Action item
No record may be left out; print them all verbatim.

Source data

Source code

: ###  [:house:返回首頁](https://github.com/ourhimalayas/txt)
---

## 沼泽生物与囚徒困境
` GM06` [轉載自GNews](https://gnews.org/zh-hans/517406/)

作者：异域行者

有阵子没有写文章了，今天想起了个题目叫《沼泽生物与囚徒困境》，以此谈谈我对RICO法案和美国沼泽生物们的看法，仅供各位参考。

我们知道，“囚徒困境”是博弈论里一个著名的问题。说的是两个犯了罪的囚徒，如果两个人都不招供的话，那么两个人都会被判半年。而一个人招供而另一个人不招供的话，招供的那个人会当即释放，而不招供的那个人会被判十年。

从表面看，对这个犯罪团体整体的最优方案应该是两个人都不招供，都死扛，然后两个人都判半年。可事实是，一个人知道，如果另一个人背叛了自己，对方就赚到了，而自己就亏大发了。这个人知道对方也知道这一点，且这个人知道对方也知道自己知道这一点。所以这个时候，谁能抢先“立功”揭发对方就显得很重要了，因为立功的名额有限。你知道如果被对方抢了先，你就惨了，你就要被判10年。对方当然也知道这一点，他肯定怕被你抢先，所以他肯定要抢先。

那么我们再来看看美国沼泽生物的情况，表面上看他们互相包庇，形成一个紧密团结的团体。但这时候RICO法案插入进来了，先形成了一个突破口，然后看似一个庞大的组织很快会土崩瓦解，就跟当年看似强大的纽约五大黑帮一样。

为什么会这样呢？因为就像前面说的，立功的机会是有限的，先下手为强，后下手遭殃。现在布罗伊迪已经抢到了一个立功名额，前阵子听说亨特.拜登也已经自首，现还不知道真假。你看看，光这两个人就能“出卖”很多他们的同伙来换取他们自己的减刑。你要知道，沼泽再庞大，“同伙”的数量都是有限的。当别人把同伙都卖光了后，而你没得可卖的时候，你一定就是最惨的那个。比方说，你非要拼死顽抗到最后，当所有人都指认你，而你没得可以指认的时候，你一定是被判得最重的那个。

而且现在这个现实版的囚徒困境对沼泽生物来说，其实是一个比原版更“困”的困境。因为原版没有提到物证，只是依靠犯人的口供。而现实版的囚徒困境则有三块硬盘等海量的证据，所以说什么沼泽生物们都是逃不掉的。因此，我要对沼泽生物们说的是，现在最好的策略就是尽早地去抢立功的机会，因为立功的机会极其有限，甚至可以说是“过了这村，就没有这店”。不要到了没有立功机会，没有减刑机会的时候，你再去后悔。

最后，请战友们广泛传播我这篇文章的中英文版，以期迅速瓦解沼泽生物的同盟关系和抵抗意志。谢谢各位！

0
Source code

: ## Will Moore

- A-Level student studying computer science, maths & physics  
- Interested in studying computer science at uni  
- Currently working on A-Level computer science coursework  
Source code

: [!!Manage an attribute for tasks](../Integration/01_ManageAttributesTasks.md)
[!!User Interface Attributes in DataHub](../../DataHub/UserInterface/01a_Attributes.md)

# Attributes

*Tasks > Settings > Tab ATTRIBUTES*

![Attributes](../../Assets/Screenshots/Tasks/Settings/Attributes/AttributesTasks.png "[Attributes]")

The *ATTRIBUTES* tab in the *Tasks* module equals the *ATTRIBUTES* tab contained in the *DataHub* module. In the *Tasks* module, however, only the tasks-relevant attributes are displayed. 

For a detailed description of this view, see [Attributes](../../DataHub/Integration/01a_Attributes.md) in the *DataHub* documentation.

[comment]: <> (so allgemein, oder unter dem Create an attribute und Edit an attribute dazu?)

Your response
Source code

: ###  [:house:返回首頁](https://github.com/ourhimalayas/txt)
---

## 沼泽生物与囚徒困境
` GM06` [轉載自GNews](https://gnews.org/zh-hans/517406/)

作者：异域行者

有阵子没有写文章了，今天想起了个题目叫《沼泽生物与囚徒困境》，以此谈谈我对RICO法案和美国沼泽生物们的看法，仅供各位参考。

我们知道，“囚徒困境”是博弈论里一个著名的问题。说的是两个犯了罪的囚徒，如果两个人都不招供的话，那么两个人都会被判半年。而一个人招供而另一个人不招供的话，招供的那个人会当即释放，而不招供的那个人会被判十年。

从表面看，对这个犯罪团体整体的最优方案应该是两个人都不招供，都死扛，然后两个人都判半年。可事实是，一个人知道，如果另一个人背叛了自己，对方就赚到了，而自己就亏大发了。这个人知道对方也知道这一点，且这个人知道对方也知道自己知道这一点。所以这个时候，谁能抢先“立功”揭发对方就显得很重要了，因为立功的名额有限。你知道如果被对方抢了先，你就惨了，你就要被判10年。对方当然也知道这一点，他肯定怕被你抢先，所以他肯定要抢先。

那么我们再来看看美国沼泽生物的情况，表面上看他们互相包庇，形成一个紧密团结的团体。但这时候RICO法案插入进来了，先形成了一个突破口，然后看似一个庞大的组织很快会土崩瓦解，就跟当年看似强大的纽约五大黑帮一样。

为什么会这样呢？因为就像前面说的，立功的机会是有限的，先下手为强，后下手遭殃。现在布罗伊迪已经抢到了一个立功名额，前阵子听说亨特.拜登也已经自首，现还不知道真假。你看看，光这两个人就能“出卖”很多他们的同伙来换取他们自己的减刑。你要知道，沼泽再庞大，“同伙”的数量都是有限的。当别人把同伙都卖光了后，而你没得可卖的时候，你一定就是最惨的那个。比方说，你非要拼死顽抗到最后，当所有人都指认你，而你没得可以指认的时候，你一定是被判得最重的那个。

而且现在这个现实版的囚徒困境对沼泽生物来说，其实是一个比原版更“困”的困境。因为原版没有提到物证，只是依靠犯人的口供。而现实版的囚徒困境则有三块硬盘等海量的证据，所以说什么沼泽生物们都是逃不掉的。因此，我要对沼泽生物们说的是，现在最好的策略就是尽早地去抢立功的机会，因为立功的机会极其有限，甚至可以说是“过了这村，就没有这店”。不要到了没有立功机会，没有减刑机会的时候，你再去后悔。

最后，请战友们广泛传播我这篇文章的中英文版，以期迅速瓦解沼泽生物的同盟关系和抵抗意志。谢谢各位！

0
Source code

: ## Will Moore

- A-Level student studying computer science, maths & physics  
- Interested in studying computer science at uni  
- Currently working on A-Level computer science coursework  
Source code

: [!!Manage an attribute for tasks](../Integration/01_ManageAttributesTasks.md)
[!!User Interface Attributes in DataHub](../../DataHub/UserInterface/01a_Attributes.md)

# Attributes

*Tasks > Settings > Tab ATTRIBUTES*

![Attributes](../../Assets/Screenshots/Tasks/Settings/Attributes/AttributesTasks.png "[Attributes]")

The *ATTRIBUTES* tab in the *Tasks* module equals the *ATTRIBUTES* tab contained in the *DataHub* module. In the *Tasks* module, however, only the tasks-relevant attributes are displayed. 

For a detailed description of this view, see [Attributes](../../DataHub/Integration/01a_Attributes.md) in the *DataHub* documentation.

[comment]: <> (so allgemein, oder unter dem Create an attribute und Edit an attribute dazu?)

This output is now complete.